Aujourd'hui, c'est avec émotion que je me souviens de ce solide petit gars de 5 ans, parmi les enfants de la Maison des Petits. Nous allions encore nous retrouver souvent, tout au long de sept décennies, que ce soit au Parti socialiste, dans les manifestations politiques ou à Domaine Public, ou encore sur les plages de Majorque et les sentiers des Alpes. Dans tout ce qu'il faisait, qu'il s'agisse de travailler ou de militer, auprès de sa famille comme avec ses amis ou ses camarades, dans la sphère privée ou dans des fonctions publiques, Jean-Pierre était, partout et toujours, le même :
Modeste, il n'éprouvait aucun besoin de reconnaissance publique. Sans fuir pour autant les feux de la rampe, lorsque ses fonctions politiques le réclamaient, il y faisait face avec un langage simple et un discours sans dogmatisme.
Dans les discussions politiques, il écoutait les avis des uns et des autres, ne parlait que lorsqu'il était sûr d'apporter une contribution propre et bien fondée. Discrète, sa simple présence, si nécessaire, calmait le jeu et en appelait au respect mutuel.
Quelle que soit la tâche à accomplir, il l'empoignait sans attendre que quelqu'un d'autre s'en charge. Tâches modestes et fastidieuses – faire le tour des caissettes de Domaine public pour veiller à ce que le journal y soit – ou tâches plus prestigieuses et exposées, comme la présidence du Parti socialiste ou le travail de député au Grand Conseil.
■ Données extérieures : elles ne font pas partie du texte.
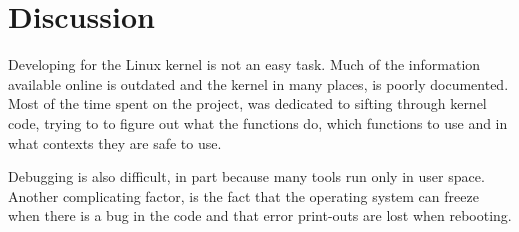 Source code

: \documentclass[final,a4paper]{article}
\begin{document}
\section*{Discussion}
Developing for the Linux kernel is not an easy task. Much of the information
available online is outdated and the kernel in many places, is poorly
documented. Most of the time spent on the project, was dedicated to sifting
through kernel code, trying to to figure out what the functions do, which
functions to use and in what contexts they are safe to use.

Debugging is also difficult, in part because many tools run only in user space.
Another complicating factor, is the fact that the operating system can freeze
when there is a bug in the code and that error print-outs are lost when
rebooting.
\end{document}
Bien ancré dans le réel, ses priorités allaient à des logements sains et d'un prix abordable, à des bibliothèques et des écoles accueillantes, à des espaces publics sûrs et familiers ; l'architecture, la protection des monuments et l'urbanisme étaient, aux yeux de Jean-Pierre, des domaines clés pour réaliser plus d'égalité et une meilleure qualité de vie. Mais cet intérêt, vécu dans sa vie professionnelle et son engagement politique, cela n'avait rien d'exclusif.
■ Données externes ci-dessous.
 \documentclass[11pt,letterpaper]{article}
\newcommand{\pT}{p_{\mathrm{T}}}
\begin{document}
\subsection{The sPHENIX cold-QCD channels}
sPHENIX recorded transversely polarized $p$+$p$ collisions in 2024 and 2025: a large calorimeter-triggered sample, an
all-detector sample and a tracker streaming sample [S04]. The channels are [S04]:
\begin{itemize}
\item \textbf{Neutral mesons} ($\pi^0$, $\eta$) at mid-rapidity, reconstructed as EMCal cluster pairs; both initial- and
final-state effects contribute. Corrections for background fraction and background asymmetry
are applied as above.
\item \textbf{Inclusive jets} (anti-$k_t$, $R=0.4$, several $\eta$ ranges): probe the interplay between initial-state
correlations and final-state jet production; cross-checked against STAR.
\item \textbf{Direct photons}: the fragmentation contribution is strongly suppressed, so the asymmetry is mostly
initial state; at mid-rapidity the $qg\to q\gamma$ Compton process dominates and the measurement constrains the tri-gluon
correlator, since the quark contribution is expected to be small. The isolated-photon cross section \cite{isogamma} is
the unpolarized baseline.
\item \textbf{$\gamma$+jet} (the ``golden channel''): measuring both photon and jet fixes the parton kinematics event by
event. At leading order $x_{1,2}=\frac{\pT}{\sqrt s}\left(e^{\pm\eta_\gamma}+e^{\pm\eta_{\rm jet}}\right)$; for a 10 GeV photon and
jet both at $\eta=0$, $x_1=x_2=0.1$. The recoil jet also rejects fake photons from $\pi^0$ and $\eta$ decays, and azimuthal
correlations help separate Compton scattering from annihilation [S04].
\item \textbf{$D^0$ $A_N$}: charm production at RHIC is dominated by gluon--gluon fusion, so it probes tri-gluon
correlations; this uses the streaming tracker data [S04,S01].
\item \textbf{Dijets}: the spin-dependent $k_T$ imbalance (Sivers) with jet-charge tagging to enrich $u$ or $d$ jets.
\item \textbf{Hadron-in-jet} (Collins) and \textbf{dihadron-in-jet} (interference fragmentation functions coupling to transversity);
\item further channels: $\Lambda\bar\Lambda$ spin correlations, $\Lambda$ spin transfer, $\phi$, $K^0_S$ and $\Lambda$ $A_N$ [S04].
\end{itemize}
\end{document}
La responsabilité envers ce qui se passe « ici et maintenant » le faisait agir dans sa communauté, dans sa ville, dans son Église, dans le cadre démocratique qui est le nôtre, dont il connaissait à la fois les lacunes et le caractère infiniment précieux. Cela n'empêchait en rien, cela nourrissait au contraire, sa solidarité avec celles et ceux en lutte contre les dictatures, les discriminations et les guerres, sa solidarité avec les victimes de ces violences.
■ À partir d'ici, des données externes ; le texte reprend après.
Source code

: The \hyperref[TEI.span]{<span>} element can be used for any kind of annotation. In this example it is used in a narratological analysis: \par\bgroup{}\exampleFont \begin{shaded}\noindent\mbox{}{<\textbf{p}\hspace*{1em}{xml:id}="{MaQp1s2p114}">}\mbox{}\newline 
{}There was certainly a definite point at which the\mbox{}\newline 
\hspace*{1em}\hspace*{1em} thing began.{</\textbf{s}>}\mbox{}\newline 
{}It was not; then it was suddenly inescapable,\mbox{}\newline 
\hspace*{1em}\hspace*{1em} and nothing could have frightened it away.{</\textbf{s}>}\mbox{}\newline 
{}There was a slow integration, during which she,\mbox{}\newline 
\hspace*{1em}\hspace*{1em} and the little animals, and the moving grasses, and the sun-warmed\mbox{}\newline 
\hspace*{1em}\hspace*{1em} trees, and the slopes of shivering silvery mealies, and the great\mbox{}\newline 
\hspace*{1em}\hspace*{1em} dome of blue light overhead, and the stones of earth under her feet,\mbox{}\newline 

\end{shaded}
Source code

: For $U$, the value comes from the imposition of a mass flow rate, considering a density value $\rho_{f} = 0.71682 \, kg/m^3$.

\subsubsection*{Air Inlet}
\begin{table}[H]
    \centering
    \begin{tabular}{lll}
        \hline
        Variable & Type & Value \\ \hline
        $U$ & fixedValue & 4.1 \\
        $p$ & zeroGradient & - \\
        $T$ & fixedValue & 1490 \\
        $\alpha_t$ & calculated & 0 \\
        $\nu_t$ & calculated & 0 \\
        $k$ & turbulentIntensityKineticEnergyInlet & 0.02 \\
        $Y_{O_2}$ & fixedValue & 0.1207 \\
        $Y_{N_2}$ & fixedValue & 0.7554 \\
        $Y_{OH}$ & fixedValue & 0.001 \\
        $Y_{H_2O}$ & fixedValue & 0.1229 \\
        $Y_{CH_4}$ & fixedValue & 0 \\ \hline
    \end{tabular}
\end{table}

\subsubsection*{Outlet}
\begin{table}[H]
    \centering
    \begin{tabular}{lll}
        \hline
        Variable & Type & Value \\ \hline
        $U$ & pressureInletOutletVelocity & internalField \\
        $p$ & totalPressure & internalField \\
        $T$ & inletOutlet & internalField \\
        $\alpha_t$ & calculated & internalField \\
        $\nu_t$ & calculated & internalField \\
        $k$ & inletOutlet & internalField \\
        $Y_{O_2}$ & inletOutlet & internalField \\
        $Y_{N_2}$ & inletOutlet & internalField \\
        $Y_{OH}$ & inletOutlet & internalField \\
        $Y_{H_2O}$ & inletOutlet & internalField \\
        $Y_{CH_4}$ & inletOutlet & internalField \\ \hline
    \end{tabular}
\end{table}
Le socialisme de Jean-Pierre, un socialisme fortement ancré dans la foi, était à la fois une aspiration éthique et une action au ras du sol. Une haute conception de la politique, sans dogmatisme ni sectarisme, qui se traduisait par mille et une actions militantes, par mille et une préoccupations des habitants de ce canton auxquelles il fallait trouver réponse.
Partout et toujours le même... authentique en un mot. Fidèle et fiable. La phrase de Etty Hillesum qui figure sur le faire-part de son décès exprime bien à quoi il aspirait : « devenir aussi simple et muet que le blé qui pousse ou la pluie qui tombe ». J'ajouterais, connaissant son engagement au service des autres, « ...comme le blé qui nourrit, comme la pluie qui fertilise ».